This is an interactive installation so if you are in the area and would like to interact, I encourage you to visit the cafe and add to the installation!
In a collaborative twist, when I suggested to the curator that windows were a great surface to attach my petals to, he asked me if I would bring some or if I wanted him to put some up. So my petals will be installed on some windows that he puts up on the back wall of the cafe, a new and exciting place for the petals to multiply and expand out.
This is an image of the first complete tea set I ever made. I made it during a hand-building class with Ginny Gillen in 2008. On Labor Day weekend I fired the set in Louise Harter's wood kiln in Connecticut.
So far I have exhibited this tea set at The Art of Dining show at the Krikorian Gallery and Change it as you see fit at the Sprinkler Factory Gallery. I have also offered it for sale at my studio sales. Yet, it seems that no one has been interested in creating a permanent relationship with this tea set. Perhaps it is just too small: the cups are like Italian espresso cups, and including the little loop at the top, the teapot is just 5" tall. But this is not a tea set for the thirsty, this tea set presents the opportunity to share, for a short moment, a pause from the bustle of daily life.
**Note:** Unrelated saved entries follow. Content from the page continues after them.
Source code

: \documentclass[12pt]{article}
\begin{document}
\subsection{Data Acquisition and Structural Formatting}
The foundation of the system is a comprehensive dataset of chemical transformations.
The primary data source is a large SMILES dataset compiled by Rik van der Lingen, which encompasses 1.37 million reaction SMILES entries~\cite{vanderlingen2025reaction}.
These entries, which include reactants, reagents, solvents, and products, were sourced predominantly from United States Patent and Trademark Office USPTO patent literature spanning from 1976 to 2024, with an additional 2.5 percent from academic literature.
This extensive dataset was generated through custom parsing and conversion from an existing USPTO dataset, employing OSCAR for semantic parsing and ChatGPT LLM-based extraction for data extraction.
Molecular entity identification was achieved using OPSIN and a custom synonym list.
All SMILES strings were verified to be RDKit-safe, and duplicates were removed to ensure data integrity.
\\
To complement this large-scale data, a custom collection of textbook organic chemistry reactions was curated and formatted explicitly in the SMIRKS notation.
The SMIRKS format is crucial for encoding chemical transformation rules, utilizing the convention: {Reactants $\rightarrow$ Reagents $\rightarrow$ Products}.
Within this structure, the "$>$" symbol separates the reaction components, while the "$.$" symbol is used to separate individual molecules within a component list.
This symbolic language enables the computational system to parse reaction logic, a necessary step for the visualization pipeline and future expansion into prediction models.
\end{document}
I like to start small, and this is just the beginning of my journey into tea sets.
Next Wednesday I will start my first class at Harvard, The Contemporary Teapot Knows No Bounds: Through slide presentations, surface treatment, hand-building, wheel-throwing, and altering forms, this class will prepare me to take on the challenges of designing and integrating parts: lid, spout, handle and body in an effort to push limits and transform the teapot from functional vessel to sculptural object.